I remember the summer holiday many years ago when I first read Stephen Covey’s book, The 7 Habits of Highly Effective People. As a young husband and father, pastoring a church, I wanted to be as effective as possible. My whole life lay before me and I didn’t want to waste a minute. Serving Jesus was important and I had important work to do.

Each chapter in his book was helpful and offered several important insights…until the last one. The seventh habit in his book is entitled “Sharpening the saw.” The metaphor is simple enough: if you have a saw and plan to cut down a forest of trees, you will need to stop every so often and sharpen the saw – otherwise, your productivity is going to decrease. A saw, like any tool, will grow dull with use. As a kid, I watched my father stop and sharpen our chainsaw when cutting down trees for winter wood. I understood what Covey was saying; I just didn’t understand how to apply it in my life. At that stage, it just didn’t seem necessary – there was so much work to do.

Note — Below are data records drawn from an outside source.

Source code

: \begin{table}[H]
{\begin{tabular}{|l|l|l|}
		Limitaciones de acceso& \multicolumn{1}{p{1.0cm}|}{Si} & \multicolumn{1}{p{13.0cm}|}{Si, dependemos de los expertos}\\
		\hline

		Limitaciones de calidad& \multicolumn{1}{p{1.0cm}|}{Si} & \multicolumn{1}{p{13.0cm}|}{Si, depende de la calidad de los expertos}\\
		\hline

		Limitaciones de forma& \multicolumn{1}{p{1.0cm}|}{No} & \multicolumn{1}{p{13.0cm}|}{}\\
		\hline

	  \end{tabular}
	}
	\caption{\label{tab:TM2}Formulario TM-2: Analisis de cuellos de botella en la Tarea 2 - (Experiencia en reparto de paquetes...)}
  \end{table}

Many of us learn the hard way, and I certainly did. With age, I have grown wiser and become a little more humble. I’ve had to learn to stop and sharpen my saw. Covey says we need to do this across four dimensions in life: physical, spiritual, mental, and emotional.

If we never stop to pay attention to these areas, we grow dull and ineffective. Worse, we can cause hurt to ourselves and others around us. We all need to take time to work on improving these critical parts of life.

Sharpening the saw might mean taking a family vacation, reading a book, going to the gym, having coffee with a friend, taking a course, unplugging the internet, taking a walk or listening to music. Knowing what feeds us and helps us to regain strength and energy is incredibly important.

This summer, I am privileged to be able to take some extra time to sharpen my saw. While I could continue without this break, I know I’m lacking the effectiveness I need for my calling. I’m going to hit the pause button for the next few weeks and listen for the voice of God who renews and refreshes. I hope to return a better husband and father, as well as a better pastor.

“Then, because so many people were coming and going that they did not even have a chance to eat, he said to them, ‘Come with me by yourselves to a quiet place and get some rest.’” (Mark 6:31)

I trust that you will find time to do some sharpening of your own. The amount of time available isn’t always the most important aspect: often, it’s simply being intentional. I’ve found it is helpful to invite God to assist in this process because he knows just what we need.